A few weeks after Konstantin Filippou’s visit to Athens for the Athens Gastronomic Forum, I found myself in Vienna as his guest, in the city where he has built both his life and his career. The purpose of the trip was to visit his two Michelin-starred namesake restaurant, as well as his two other culinary ventures, Mama Konstantina and Boufes.


After a deeply satisfying meal at Mama Konstantina, we sat down for a conversation that quickly moved away from the usual questions about ingredients and technique.


Konstantin Filippou grew up, as he puts it, like an “Austrian Mediterranean kid”. He explains that many young chefs spend years trying to find their identity. “Sometimes they go very far, because they chase achievements and look for something that may have nothing to do with where they grew up.” In his case, he feels fortunate. “For me, it was never a question. I always knew where I came from.”



His background comes alive through memories that have stayed with him since childhood. “On one plate we had schnitzel, on the other tzatziki,” he says with a laugh. He avoids the word fusion, believing it is often misunderstood. He prefers to say that he carries two hearts within him. When he is in Greece, he feels deeply Greek. When he is in Vienna, he feels Austrian.


For me, it came as a pleasant surprise that there is no Greek music playing in his restaurants. It seems he has consciously avoided the easy choices often used to underline a chef’s heritage. What interests him more is the way Austrian and Greek culture shaped him as a person, and that is reflected in the feeling a meal leaves behind, not necessarily in the ingredients he uses.


Vienna is a city with a vast musical heritage, from its philharmonic tradition to the structure of its architecture. I ask him whether that kind of cultural discipline has influenced the precision of his cuisine. He often goes to concerts and has close friends who are musicians. “When I go to a concert, I sit down, sometimes I close my eyes, and I wait for emotion to overwhelm me.” For him, perfection is the result of constant practice. “When you aim for perfection, you have to practise a lot. You have to become a master at what you do.”



He sees common ground between a cook and a musician, especially in mentality. His musician friends, he says, are extremely sensitive and able to perceive shades that can easily go unnoticed in everyday life. Conversations with them have influenced the way he sees his restaurant as a space for emotional experience.

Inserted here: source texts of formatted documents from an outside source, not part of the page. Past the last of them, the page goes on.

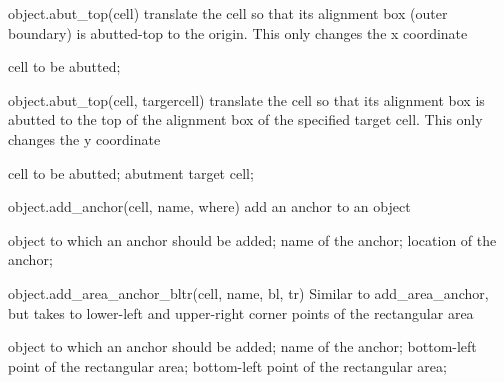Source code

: \begin{APIfunc}{object.abut\_top(cell)}
    translate the cell so that its alignment box (outer boundary) is abutted-top to the origin. This only changes the x coordinate
    \begin{APIparameters}
            cell to be abutted;
    \end{APIparameters}
\end{APIfunc}
\begin{APIfunc}{object.abut\_top(cell, targercell)}
    translate the cell so that its alignment box is abutted to the top of the alignment box of the specified target cell. This only changes the y coordinate
    \begin{APIparameters}
            cell to be abutted;
            abutment target cell;
    \end{APIparameters}
\end{APIfunc}
\begin{APIfunc}{object.add\_anchor(cell, name, where)}
    add an anchor to an object
    \begin{APIparameters}
            object to which an anchor should be added;
            name of the anchor;
            location of the anchor;
    \end{APIparameters}
\end{APIfunc}
\begin{APIfunc}{object.add\_area\_anchor\_bltr(cell, name, bl, tr)}
    Similar to add\_area\_anchor, but takes to lower-left and upper-right corner points of the rectangular area
    \begin{APIparameters}
            object to which an anchor should be added;
            name of the anchor;
            bottom-left point of the rectangular area;
            bottom-left point of the rectangular area;
    \end{APIparameters}
\end{APIfunc}
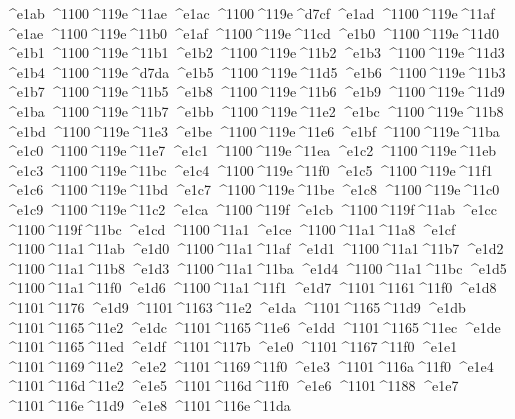 \checkit ^^^^e1ab ^^^^1100^^^^119e^^^^11ae
\checkit ^^^^e1ac ^^^^1100^^^^119e^^^^d7cf
\checkit ^^^^e1ad ^^^^1100^^^^119e^^^^11af
\checkit ^^^^e1ae ^^^^1100^^^^119e^^^^11b0
\checkit ^^^^e1af ^^^^1100^^^^119e^^^^11cd
\checkit ^^^^e1b0 ^^^^1100^^^^119e^^^^11d0
\checkit ^^^^e1b1 ^^^^1100^^^^119e^^^^11b1
\checkit ^^^^e1b2 ^^^^1100^^^^119e^^^^11b2
\checkit ^^^^e1b3 ^^^^1100^^^^119e^^^^11d3
\checkit ^^^^e1b4 ^^^^1100^^^^119e^^^^d7da
\checkit ^^^^e1b5 ^^^^1100^^^^119e^^^^11d5
\checkit ^^^^e1b6 ^^^^1100^^^^119e^^^^11b3
\checkit ^^^^e1b7 ^^^^1100^^^^119e^^^^11b5
\checkit ^^^^e1b8 ^^^^1100^^^^119e^^^^11b6
\checkit ^^^^e1b9 ^^^^1100^^^^119e^^^^11d9
\checkit ^^^^e1ba ^^^^1100^^^^119e^^^^11b7
\checkit ^^^^e1bb ^^^^1100^^^^119e^^^^11e2
\checkit ^^^^e1bc ^^^^1100^^^^119e^^^^11b8
\checkit ^^^^e1bd ^^^^1100^^^^119e^^^^11e3
\checkit ^^^^e1be ^^^^1100^^^^119e^^^^11e6
\checkit ^^^^e1bf ^^^^1100^^^^119e^^^^11ba
\checkit ^^^^e1c0 ^^^^1100^^^^119e^^^^11e7
\checkit ^^^^e1c1 ^^^^1100^^^^119e^^^^11ea
\checkit ^^^^e1c2 ^^^^1100^^^^119e^^^^11eb
\checkit ^^^^e1c3 ^^^^1100^^^^119e^^^^11bc
\checkit ^^^^e1c4 ^^^^1100^^^^119e^^^^11f0
\checkit ^^^^e1c5 ^^^^1100^^^^119e^^^^11f1
\checkit ^^^^e1c6 ^^^^1100^^^^119e^^^^11bd
\checkit ^^^^e1c7 ^^^^1100^^^^119e^^^^11be
\checkit ^^^^e1c8 ^^^^1100^^^^119e^^^^11c0
\checkit ^^^^e1c9 ^^^^1100^^^^119e^^^^11c2
\checkit ^^^^e1ca ^^^^1100^^^^119f
\checkit ^^^^e1cb ^^^^1100^^^^119f^^^^11ab
\checkit ^^^^e1cc ^^^^1100^^^^119f^^^^11bc
\checkit ^^^^e1cd ^^^^1100^^^^11a1
\checkit ^^^^e1ce ^^^^1100^^^^11a1^^^^11a8
\checkit ^^^^e1cf ^^^^1100^^^^11a1^^^^11ab
\checkit ^^^^e1d0 ^^^^1100^^^^11a1^^^^11af
\checkit ^^^^e1d1 ^^^^1100^^^^11a1^^^^11b7
\checkit ^^^^e1d2 ^^^^1100^^^^11a1^^^^11b8
\checkit ^^^^e1d3 ^^^^1100^^^^11a1^^^^11ba
\checkit ^^^^e1d4 ^^^^1100^^^^11a1^^^^11bc
\checkit ^^^^e1d5 ^^^^1100^^^^11a1^^^^11f0
\checkit ^^^^e1d6 ^^^^1100^^^^11a1^^^^11f1
\checkit ^^^^e1d7 ^^^^1101^^^^1161^^^^11f0
\checkit ^^^^e1d8 ^^^^1101^^^^1176
\checkit ^^^^e1d9 ^^^^1101^^^^1163^^^^11e2
\checkit ^^^^e1da ^^^^1101^^^^1165^^^^11d9
\checkit ^^^^e1db ^^^^1101^^^^1165^^^^11e2
\checkit ^^^^e1dc ^^^^1101^^^^1165^^^^11e6
\checkit ^^^^e1dd ^^^^1101^^^^1165^^^^11ec
\checkit ^^^^e1de ^^^^1101^^^^1165^^^^11ed
\checkit ^^^^e1df ^^^^1101^^^^117b
\checkit ^^^^e1e0 ^^^^1101^^^^1167^^^^11f0
\checkit ^^^^e1e1 ^^^^1101^^^^1169^^^^11e2
\checkit ^^^^e1e2 ^^^^1101^^^^1169^^^^11f0
\checkit ^^^^e1e3 ^^^^1101^^^^116a^^^^11f0
\checkit ^^^^e1e4 ^^^^1101^^^^116d^^^^11e2
\checkit ^^^^e1e5 ^^^^1101^^^^116d^^^^11f0
\checkit ^^^^e1e6 ^^^^1101^^^^1188
\checkit ^^^^e1e7 ^^^^1101^^^^116e^^^^11d9
\checkit ^^^^e1e8 ^^^^1101^^^^116e^^^^11da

When it comes to music in restaurants, his position is clear. “Music in restaurants is very difficult.” Many of his friends complain about acoustics and volume, since so many places fail to invest properly in sound. He dislikes loud music that drowns out conversation, and he has no interest in obvious crowd-pleasing hits chosen simply so guests can sing along. “Music should complete the atmosphere,” he tells me. At the same time, his kitchen remains a place of complete silence. “For me, the kitchen is a safe space. It is a place of quiet.” His life is already intense enough, and he does not need music to push him forward. “I already have the energy. I only need something to calm me down,” he says with a laugh.


Konstantin speaks with real affection for the night. He likes walking through the city after midnight, when everything is quiet. “You have time to breathe, to think, to feel your own rhythm.” That overall rhythm is what he wants to stay in the memory of his guests.


He places enormous importance on the quality of service. “No one talks about service anymore,” he says, stressing that in great restaurants service should feel like choreography. “It is magic.” He has no desire to step into the dining room and explain every dish himself. He prefers an approach that combines old-school values with a contemporary lightness, and for him the experience is only complete when elegance is present.



When I ask whether chefs are the new rock stars, he smiles and immediately says that the term needs redefining today. “Some are. But most are hard-working people.” He comments with humour that many chefs now drink matcha, work out and work fewer days, which does not exactly fit the image of a rock star, or at least not the one we used to know. For him, the real question is whether you do what you do out of love or out of a need for recognition. “If you don’t feel it anymore, you should stop.”


Konstantin respects those who remain at a high level for decades, but he himself is always searching for change. “I like change. It’s my biggest problem.” He is already thinking about the next decade and would like to try something different, perhaps in another field. “The hardest thing of all is moving forward together with your people. Everyone has to want to follow.”


Toward the end of the conversation, I ask him which artist he would choose if he had the chance to collaborate on a tasting menu. Konstantin answers almost instantly: the sculptor Richard Nonas, who is no longer alive. He describes a three-hour conversation they once had about minimalism and materials, an encounter that deeply influenced him as a person, while showing me photographs on his phone of the works by Nonas that he keeps at home.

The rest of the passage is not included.